DATA UNDER STUDY START
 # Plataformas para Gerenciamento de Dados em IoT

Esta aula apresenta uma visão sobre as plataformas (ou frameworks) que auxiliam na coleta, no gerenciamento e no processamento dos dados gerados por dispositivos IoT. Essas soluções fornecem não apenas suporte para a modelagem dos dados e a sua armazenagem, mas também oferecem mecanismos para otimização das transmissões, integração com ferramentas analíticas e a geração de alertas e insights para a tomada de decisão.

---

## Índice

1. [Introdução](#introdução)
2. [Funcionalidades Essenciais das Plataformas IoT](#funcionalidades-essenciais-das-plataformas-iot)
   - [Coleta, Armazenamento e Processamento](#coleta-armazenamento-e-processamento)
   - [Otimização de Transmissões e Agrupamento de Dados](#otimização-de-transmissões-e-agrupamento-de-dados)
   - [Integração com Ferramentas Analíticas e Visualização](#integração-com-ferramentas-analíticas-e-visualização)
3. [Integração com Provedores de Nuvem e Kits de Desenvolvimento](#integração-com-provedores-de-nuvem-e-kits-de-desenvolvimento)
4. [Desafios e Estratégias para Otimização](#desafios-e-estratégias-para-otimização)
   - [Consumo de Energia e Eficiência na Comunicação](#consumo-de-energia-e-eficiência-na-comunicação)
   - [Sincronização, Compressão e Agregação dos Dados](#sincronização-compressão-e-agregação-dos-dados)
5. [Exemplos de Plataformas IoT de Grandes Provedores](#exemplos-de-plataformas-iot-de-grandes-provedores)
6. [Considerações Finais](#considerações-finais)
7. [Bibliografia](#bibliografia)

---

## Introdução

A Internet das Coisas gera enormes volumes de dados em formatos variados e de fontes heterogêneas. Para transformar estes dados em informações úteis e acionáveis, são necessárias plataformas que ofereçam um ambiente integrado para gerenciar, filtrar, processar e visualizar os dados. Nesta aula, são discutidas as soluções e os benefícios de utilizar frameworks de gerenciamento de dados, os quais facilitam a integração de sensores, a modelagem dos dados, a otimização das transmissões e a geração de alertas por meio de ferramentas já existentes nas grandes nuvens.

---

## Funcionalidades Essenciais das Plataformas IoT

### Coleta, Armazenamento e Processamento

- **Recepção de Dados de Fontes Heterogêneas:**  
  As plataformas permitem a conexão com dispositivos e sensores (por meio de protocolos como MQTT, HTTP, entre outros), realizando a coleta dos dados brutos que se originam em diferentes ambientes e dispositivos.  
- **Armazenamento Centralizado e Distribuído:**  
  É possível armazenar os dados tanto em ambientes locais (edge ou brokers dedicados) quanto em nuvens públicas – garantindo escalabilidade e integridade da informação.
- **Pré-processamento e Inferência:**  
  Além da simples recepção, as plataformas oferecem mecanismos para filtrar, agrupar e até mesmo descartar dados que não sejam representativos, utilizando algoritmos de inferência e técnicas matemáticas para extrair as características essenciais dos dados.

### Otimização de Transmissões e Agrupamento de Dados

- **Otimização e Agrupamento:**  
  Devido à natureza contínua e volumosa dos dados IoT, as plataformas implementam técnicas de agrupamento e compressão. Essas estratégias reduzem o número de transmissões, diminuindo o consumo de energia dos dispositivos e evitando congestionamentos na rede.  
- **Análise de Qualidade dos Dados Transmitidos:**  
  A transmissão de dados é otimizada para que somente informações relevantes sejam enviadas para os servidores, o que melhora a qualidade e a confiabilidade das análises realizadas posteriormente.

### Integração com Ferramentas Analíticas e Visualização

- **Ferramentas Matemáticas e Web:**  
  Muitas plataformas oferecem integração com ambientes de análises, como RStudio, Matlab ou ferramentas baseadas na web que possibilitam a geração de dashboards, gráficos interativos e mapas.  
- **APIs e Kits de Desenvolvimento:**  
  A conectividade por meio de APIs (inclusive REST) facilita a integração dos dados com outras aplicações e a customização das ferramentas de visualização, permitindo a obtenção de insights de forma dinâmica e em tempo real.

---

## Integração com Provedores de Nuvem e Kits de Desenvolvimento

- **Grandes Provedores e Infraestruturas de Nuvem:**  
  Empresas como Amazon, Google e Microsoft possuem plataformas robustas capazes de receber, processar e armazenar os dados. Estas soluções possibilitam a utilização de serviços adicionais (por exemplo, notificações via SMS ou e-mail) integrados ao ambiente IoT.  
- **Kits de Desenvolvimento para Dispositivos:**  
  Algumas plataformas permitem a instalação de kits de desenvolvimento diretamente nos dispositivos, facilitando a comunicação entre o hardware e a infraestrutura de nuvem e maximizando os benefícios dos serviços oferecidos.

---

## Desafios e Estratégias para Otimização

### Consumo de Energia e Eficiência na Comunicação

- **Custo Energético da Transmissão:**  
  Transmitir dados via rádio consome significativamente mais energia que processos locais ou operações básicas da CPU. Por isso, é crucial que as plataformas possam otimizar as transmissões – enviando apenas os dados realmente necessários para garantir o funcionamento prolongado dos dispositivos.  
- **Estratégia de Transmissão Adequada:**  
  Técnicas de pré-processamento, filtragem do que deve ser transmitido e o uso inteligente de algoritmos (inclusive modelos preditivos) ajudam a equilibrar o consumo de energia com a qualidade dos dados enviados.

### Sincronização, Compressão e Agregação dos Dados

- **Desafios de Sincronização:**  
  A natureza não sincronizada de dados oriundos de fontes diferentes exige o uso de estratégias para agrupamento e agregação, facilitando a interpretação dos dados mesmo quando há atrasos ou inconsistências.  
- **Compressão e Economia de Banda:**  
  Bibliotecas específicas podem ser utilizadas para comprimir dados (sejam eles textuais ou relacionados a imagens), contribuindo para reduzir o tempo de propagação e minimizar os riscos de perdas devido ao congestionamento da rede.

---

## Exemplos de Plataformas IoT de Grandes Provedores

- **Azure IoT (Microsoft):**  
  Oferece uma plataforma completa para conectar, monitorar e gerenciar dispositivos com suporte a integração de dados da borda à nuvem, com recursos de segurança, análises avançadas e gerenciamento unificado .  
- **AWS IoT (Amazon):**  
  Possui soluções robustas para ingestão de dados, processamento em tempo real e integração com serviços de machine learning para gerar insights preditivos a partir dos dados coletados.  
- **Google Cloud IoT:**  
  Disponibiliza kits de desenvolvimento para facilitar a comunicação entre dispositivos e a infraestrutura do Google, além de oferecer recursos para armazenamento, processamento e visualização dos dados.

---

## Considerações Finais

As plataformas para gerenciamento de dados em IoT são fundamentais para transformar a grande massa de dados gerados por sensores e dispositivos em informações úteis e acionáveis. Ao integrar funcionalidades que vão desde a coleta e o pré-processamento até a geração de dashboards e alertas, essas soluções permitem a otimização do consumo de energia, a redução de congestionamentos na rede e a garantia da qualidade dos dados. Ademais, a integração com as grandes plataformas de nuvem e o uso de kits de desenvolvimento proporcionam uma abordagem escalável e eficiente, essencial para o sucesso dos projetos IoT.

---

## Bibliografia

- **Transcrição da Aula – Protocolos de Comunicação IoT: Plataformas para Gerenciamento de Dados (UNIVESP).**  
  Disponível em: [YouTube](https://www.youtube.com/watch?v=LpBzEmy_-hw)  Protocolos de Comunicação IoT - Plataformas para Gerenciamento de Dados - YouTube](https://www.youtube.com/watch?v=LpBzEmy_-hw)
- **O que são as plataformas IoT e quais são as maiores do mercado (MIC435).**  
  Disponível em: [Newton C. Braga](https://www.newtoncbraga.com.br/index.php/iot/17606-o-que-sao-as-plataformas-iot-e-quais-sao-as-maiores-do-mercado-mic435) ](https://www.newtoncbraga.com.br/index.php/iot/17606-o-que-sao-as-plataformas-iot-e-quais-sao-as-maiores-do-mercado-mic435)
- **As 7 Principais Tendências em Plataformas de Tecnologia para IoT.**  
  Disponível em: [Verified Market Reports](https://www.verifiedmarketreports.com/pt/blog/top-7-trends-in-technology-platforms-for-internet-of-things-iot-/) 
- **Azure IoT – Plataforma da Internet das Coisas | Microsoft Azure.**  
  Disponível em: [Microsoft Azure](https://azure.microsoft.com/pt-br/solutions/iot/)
DATA UNDER STUDY END
WHAT NEEDS TO BE DONE »
Beginning with the first line of the records above, reproduce each line exactly, ending at the line that contains "## Introdução", and leave out everything else.

TASK ANSWER »
 # Plataformas para Gerenciamento de Dados em IoT

Esta aula apresenta uma visão sobre as plataformas (ou frameworks) que auxiliam na coleta, no gerenciamento e no processamento dos dados gerados por dispositivos IoT. Essas soluções fornecem não apenas suporte para a modelagem dos dados e a sua armazenagem, mas também oferecem mecanismos para otimização das transmissões, integração com ferramentas analíticas e a geração de alertas e insights para a tomada de decisão.

---

## Índice

1. [Introdução](#introdução)
2. [Funcionalidades Essenciais das Plataformas IoT](#funcionalidades-essenciais-das-plataformas-iot)
   - [Coleta, Armazenamento e Processamento](#coleta-armazenamento-e-processamento)
   - [Otimização de Transmissões e Agrupamento de Dados](#otimização-de-transmissões-e-agrupamento-de-dados)
   - [Integração com Ferramentas Analíticas e Visualização](#integração-com-ferramentas-analíticas-e-visualização)
3. [Integração com Provedores de Nuvem e Kits de Desenvolvimento](#integração-com-provedores-de-nuvem-e-kits-de-desenvolvimento)
4. [Desafios e Estratégias para Otimização](#desafios-e-estratégias-para-otimização)
   - [Consumo de Energia e Eficiência na Comunicação](#consumo-de-energia-e-eficiência-na-comunicação)
   - [Sincronização, Compressão e Agregação dos Dados](#sincronização-compressão-e-agregação-dos-dados)
5. [Exemplos de Plataformas IoT de Grandes Provedores](#exemplos-de-plataformas-iot-de-grandes-provedores)
6. [Considerações Finais](#considerações-finais)
7. [Bibliografia](#bibliografia)

---

## Introdução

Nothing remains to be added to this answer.